Nuestros políticos siguen con escaladas de armamentos, engendros nucleares, ensañamiento por las migraciones que siempre se han producido en el planeta en busca de pastos, de aguas y de mejores condiciones de vida. Y todavía tenemos que padecer la aberrante teoría, sostenida por algunas enloquecidas ideologías, de que el control de la natalidad por los medios más adecuados supone un atentado al derecho ilimitado a la vida y lo condenan. Confunden a millones de personas con esa absurda identificación de sexualidad, amor, erotismo, ternura con genitalidad que “sólo” puede conducir a la procreación.
Es posible reconducir esa espiral de muerte bajo una torticera y excluyente defensa de “la vida”. En los países en donde la mujer tiene las mismas posibilidades de educación, trabajo y remuneración que los hombres no existen esas explosiones demográficas. Consúltense estos datos en los 34 países miembros de la Organización para la Cooperación y el Desarrollo Económicos, que en su mayoría viven a expensas de la explotación de las materias primas y de la fuerza de trabajo humana de esos países que no pueden, por menos, ejercer el derecho natural a emigrar, y ante los que no pueden erigirse artificiales fronteras que la naturaleza no contempla ni estableció nunca.

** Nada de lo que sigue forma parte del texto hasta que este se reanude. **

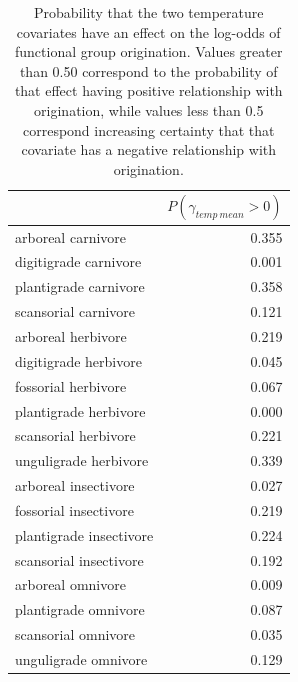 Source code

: \documentclass[12pt,letterpaper]{article}
\begin{document}
\begin{table}[ht]
  \centering
  \caption[Posterior probablity of effects of temperature on origination]{Probability that the two temperature covariates have an effect on the log-odds of functional group origination. Values greater than 0.50 correspond to the probability of that effect having positive relationship with origination, while values less than 0.5 correspond increasing certainty that that covariate has a negative relationship with origination.}
  \label{tab:origin_temp}
  \begin{tabular}{ l r }
    \hline
    & \(P(\gamma_{temp\ mean} > 0)\) \\
    \hline
    arboreal carnivore & 0.355 \\ 
    digitigrade carnivore & 0.001 \\ 
    plantigrade carnivore & 0.358 \\ 
    scansorial carnivore & 0.121 \\ 
    arboreal herbivore & 0.219 \\ 
    digitigrade herbivore & 0.045 \\ 
    fossorial herbivore & 0.067 \\ 
    plantigrade herbivore & 0.000 \\ 
    scansorial herbivore & 0.221 \\ 
    unguligrade herbivore & 0.339 \\ 
    arboreal insectivore & 0.027 \\ 
    fossorial insectivore & 0.219 \\ 
    plantigrade insectivore & 0.224 \\ 
    scansorial insectivore & 0.192 \\ 
    arboreal omnivore & 0.009 \\ 
    plantigrade omnivore & 0.087 \\ 
    scansorial omnivore & 0.035 \\ 
    unguligrade omnivore & 0.129 \\ 
    \hline
  \end{tabular}
\end{table}
\end{document}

Y se suceden campañas para enviar comidas, vacunas, leches artificiales y alimentos energéticos a millones de niños que padecen unas vidas atroces, ellos y sus familias. No se trata de eliminar a nadie, sino de educar en unas paternidades y maternidades responsables; de compartir nuestros saberes para una vida digna, con la educación debida, medios de salud eficaces y acordes con el medio y para el disfrute de unas formas de vida endógenas, sostenibles, equilibradas, en comunión con su hábitat natural. Pero para esto es imprescindible devolverles y respetar su derecho a sus riquezas naturales, y el derecho a organizarse y a participar de los logros que pertenecen a toda la humanidad para mejorar sus modos de vida, de salud, de trabajo y de plenitud en la sobriedad compartida.
Basta con dedicar en esa tarea de reparación debida gran parte de lo empleado en ingenios de destrucción del planeta, guerras y explotaciones inhumanas e infecundas. No podemos permanecer impasibles ante tanto dolor, tanta injusticia y semejante locura que nos conducen al caos.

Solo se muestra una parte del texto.